ホンダが「ないモノをつくる」と公言するものづくりの秘訣とは:KeyConductors
本田技術研究所の板井義春氏が創始者・本田宗一郎氏の志を受け継いだ同社のものづくりについて熱く語った。
2016年6月21日から23日、東京ビッグサイトで世界最大級の「ものづくり」専門展「日本ものづくりワールド」を開催。設計・製造、機械要素技術、医療機器、3D&バーチャルリアリティーというテーマを掲げた4つの展示会で構成され、世界中から出展社が集まり、多くの来場者で賑わった。
同時開催された「ものづくりワールドセミナー」の基調講演では、日本の製造業の雄である本田技術研究所から、四輪R&Dセンター執行役員を務める板井義春氏が登壇し、「ないモノをつくる 〜ホンダのモノづくりへの取り組み〜」と題して、国内外での開発現場での取り組みや新技術開発などをとりあげ、創始者・本田宗一郎氏の志を受け継いだ同社のものづくりについて熱く語った。
地域に合わせた製造・開発体制でイノベーションを生む
ホンダの原点である本田技術工業は1948年、自転車用の補助エンジンを製造する会社としてスタートした。本田宗一郎氏は「技術で世の中に喜びを提供する」という志を掲げ、技術イノベーションとリサーチを特に尊重していた。
そのイノベーションの1つとして、大気汚染への取り組みがある。
ホンダは、1966年に「AP(Anti Pollution)ラボ」を設立して、希薄燃焼エンジンの開発に挑戦していた。そして、1972年に世界で初めて「米国マスキー法」をクリアするCVCCエンジンの開発に成功し、このエンジンは1973年に発売された初代シビックに搭載された。以降も、ホンダは年々厳しくなるガソリン車用排出基準に対応し、現在では「マイナスエミッション」、周囲の空気よりもきれいな排気ガスを実現するに至っている。
現在の本田技術研究所のイノベーションの源は、全世界に展開された「6極開発体制」にあるという。日本・北米・南米・欧州・中国・アジア大洋州の6地域で同時機種開発を行い、地域の状況・ニーズに合わせた商品開発と製造効率の向上を目指している。
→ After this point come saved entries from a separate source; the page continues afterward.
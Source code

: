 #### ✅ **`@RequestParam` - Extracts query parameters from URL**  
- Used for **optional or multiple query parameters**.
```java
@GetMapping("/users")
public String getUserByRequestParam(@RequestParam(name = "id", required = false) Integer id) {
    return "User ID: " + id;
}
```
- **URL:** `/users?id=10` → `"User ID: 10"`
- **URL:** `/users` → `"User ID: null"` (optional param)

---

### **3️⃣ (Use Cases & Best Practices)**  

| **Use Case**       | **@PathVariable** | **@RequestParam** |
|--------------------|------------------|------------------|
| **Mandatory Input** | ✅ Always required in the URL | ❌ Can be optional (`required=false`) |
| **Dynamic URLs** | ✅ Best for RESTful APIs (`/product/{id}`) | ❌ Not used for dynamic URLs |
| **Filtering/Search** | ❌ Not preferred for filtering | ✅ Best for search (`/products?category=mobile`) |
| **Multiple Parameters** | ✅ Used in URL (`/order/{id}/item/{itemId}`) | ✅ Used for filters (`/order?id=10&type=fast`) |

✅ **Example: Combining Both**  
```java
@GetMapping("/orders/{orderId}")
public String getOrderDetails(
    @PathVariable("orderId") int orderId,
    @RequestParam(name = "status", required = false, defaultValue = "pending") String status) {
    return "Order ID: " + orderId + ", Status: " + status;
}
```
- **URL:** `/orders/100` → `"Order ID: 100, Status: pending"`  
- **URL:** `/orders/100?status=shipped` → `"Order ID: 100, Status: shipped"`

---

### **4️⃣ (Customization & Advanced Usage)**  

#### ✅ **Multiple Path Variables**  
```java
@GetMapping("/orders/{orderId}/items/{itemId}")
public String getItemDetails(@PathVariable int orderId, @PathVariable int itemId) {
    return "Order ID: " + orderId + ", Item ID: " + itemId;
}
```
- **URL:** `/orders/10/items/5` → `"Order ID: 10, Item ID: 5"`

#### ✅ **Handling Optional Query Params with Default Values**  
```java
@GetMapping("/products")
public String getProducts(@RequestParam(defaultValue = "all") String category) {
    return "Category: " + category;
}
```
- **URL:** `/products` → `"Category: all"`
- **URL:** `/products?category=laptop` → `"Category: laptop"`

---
例えばアジア地区では、インドの市場ポテンシャルを高く評価し、ディーゼルエンジン車の経済性を重視したコンパクトカーの開発に注力した。そして、アジア大洋州で初めて現地開発を行った「AMAZE」が生み出された。
「AMAZEの製造では、全84部品を現地サプライヤ−を活用する新たな供給体制を整え、コスト低減を図りました。また開発は地域主導で行われ、現地スタッフが日本人にはないセンスを発揮し、絶対的な責任をもって独自に業務を遂行して、地域のユーザーに応えるデザインを作り上げました」(板井氏)
最先端技術の開発を通じて社会貢献を
ホンダが生み出してきた全ての製品に、世界一・世界初の技術が搭載されているというわけではないが、「1つ1つの技術を組み合わせることで「新しい価値」を提供してきた」と、板井氏は主張する。そうした商品を開発してきた原動力は、既成概念や常識にとらわれない自由な発想が新たな価値を生む、枠の外にこそ新しい感動が存在するという考え、2013年のモーターショーで掲げられた「枠にはまるな」というメッセージに込められているという。
そうした思いを持って、板井氏が開発した商品の1つがSUV「VEZEL」だ。自動車を単なる道具に留めず、少し上質な車に乗りたいという気持ちをリーズナブルな価格で手に入れられる商品を届けたいというのが、VEZEL開発の原点だった。板井氏の思いはユーザーへ確実に届き、2013年末に発売されて以来、2014年、2015年に連続してSUV新車登録販売台数第1位を獲得し、「日本で最も売れているSUV」となっている。世界での販売も好調で、CR-Vと並ぶ二本柱の1つとのことだ。
板井氏は、現在の自動車業界は大きな変革の時期にあると考えており、次世代自動車の開発が急がれていると述べる。現在は、液体燃料と電力を併用できるハイブリッドカーが人気だが、板井氏はこれを「未来への架け橋」と評する。また、「効率改善」と「再生可能エネルギーへの移行」が、次世代自動車の実現に向けた重要なテクノロジーになるとも述べる。
「世界各国の燃費法規は年々強化されており、電動化技術の加速が非常に重要です。電動化と内燃機関の進化の双方を推進することが、エネルギーセキュリティと地球温暖化防止のキーだと考えています。ホンダでも、2030年をめどに電動化比率を3分の2以上にすると宣言しています。今後も、燃料電池や自動運転システムなどの広範囲な技術とインフラ整備に取り組みながら、人の役に立つ商品の開発を通じ、持続可能な社会の実現に貢献していきます」と語り、幕を閉じた。